Субудай сидел потупившись, когда он был согласен, еле приметно кивал головой, если у него возникали сомнения или несогласие, недовольно подкашливал.
— Ты ведь это мне говорил, хан Кулькан? — требовательно спросил Бату-хан и выжидающе умолк.
— Да, да, это! Чего мы ждем? — запальчиво выкрикнул сидевший напротив Субудая Кулькан. — Разве мы не могли еще месяц назад взять и сам Ульдемар, главный город русского эмира?
Субудай молчал.
— Потеряли столько времени!
Субудай вскинул на молодого хана свой вопрошающий глаз:
— Скажи, что такое Колокша?
— Не знаю.
— А Пекша?
— Город орусов?
— А Москва?
— Ну-у, город маленький.
— Не только город, это также и река, а еще есть Клязьма, Зоря, Яуза. А больше всех — Ока.
— Так что?
— Все они замерзли сейчас, покрылись прочным льдом.
— Знаю, но к чему ты клонишь?
— Все эти речки нам пришлось бы переплывать, а берега у них обросли непролазными лесами среди болот и топей, в иные из которых конь с ушами может уйти. Я, в отличие от всех вас, бывал здесь в летнюю пору, знаю, что говорю.
— Но сейчас-то все реки замерзли, так чего же мы не идем?
Субудай сердито сверкнул глазом, буркнул:
— Так надо!
Бату-хан слушал перепалку терпеливо, лишь тонкие губы змеились в брюзгливом нетерпении. И в глазах порой при словах Субудая вспыхивал опасный огонек, но старый воитель не считал нужным замечать это своим единственным глазом. Не считая возможным для себя унизиться повторением вопроса и не желая дать прорваться своему гневу, Бату-хан сделал заход издалека:
— Незадолго до кончины Потрясателя вселенной Священный Правитель всех стран и народов собрал нас, наследников его великого дела завоевания мира, и спросил, в чем заключается высшая радость и наслаждение мужчины. Кто-то из нас ответил, что в соколиной охоте, и все были с ним согласны. Но Священный Правитель не одобрил нас. Он сказал, что величайшее наслаждение и удовольствие для мужа состоит в том, чтобы подавить и победить врага, вырвать его из жизни с корнем, захватить все, что он имеет, заставить его замужних женщин рыдать и обливаться слезами, превратить прекрасных супруг в свою подстилку, целовать их ланиты и сосать их сладкие губы цвета грудной ягоды… Разве не проделали мы все это на Е-ли-цзянщине?

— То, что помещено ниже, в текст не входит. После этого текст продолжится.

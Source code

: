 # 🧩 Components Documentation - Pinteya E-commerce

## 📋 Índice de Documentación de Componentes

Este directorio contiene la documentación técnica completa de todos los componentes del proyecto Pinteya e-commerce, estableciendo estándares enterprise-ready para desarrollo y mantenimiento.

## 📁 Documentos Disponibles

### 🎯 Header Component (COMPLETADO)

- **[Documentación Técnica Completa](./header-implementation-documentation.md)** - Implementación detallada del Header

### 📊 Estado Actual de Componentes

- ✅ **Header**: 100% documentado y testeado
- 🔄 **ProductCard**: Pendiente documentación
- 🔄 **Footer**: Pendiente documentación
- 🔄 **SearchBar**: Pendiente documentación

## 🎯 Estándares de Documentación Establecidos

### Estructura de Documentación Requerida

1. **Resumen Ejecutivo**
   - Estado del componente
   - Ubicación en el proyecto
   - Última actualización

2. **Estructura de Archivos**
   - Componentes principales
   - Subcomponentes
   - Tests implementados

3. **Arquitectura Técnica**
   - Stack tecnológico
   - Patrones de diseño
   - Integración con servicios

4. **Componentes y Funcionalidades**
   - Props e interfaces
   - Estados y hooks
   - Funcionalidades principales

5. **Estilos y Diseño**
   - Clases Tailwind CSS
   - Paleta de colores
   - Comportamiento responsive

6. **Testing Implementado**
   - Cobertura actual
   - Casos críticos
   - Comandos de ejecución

А? Что скажешь на это, мой мудрый Субудай-багатур?
Субудай поднял на хана глаз, в котором заметна была незлая усмешка:
— Но, великий джихангир Бату-хан, разве царевичи наши, темники и тысяцкие уже съели все лепешки и всех баранов, выпили все орусские меда, разве недостало кому из них красной женки? Если не так, о джихангир, вели выбить мне последний глаз!
— Ты прав, мой мудрый Субудай-багатур, все это есть у них. Есть в кожаных китайских сундуках и чувалах меха и дорогие ткани, есть золотые изделия, многоценные камни, есть рабы — искусные в работе мужи и светловолосые юные девы, но только не прах ли все это? Каждый из нас хочет стать самым богатым на Керулене, однако еще сильнее каждый из нас хочет иметь славу, равную славе — пусть одной на всех! — нашего общего предка, Потрясателя вселенной, Священного Правителя, не так ли?
— Так, так! — горячо отозвались молодые чингисиды, а в единственном глазу Субудая увидел Бату восхищение и истинное поклонение, не догадываясь, что они — лишь отблеск того обожествления, с которым смотрел когда-то молодой воин, вчерашний пастух и бродяга, Субудай на его деда.
Субудай велел подать пергамент, показал на нем коротким заскорузлым пальцем синюю жилку — Оку и черную точку на ней — Коломну.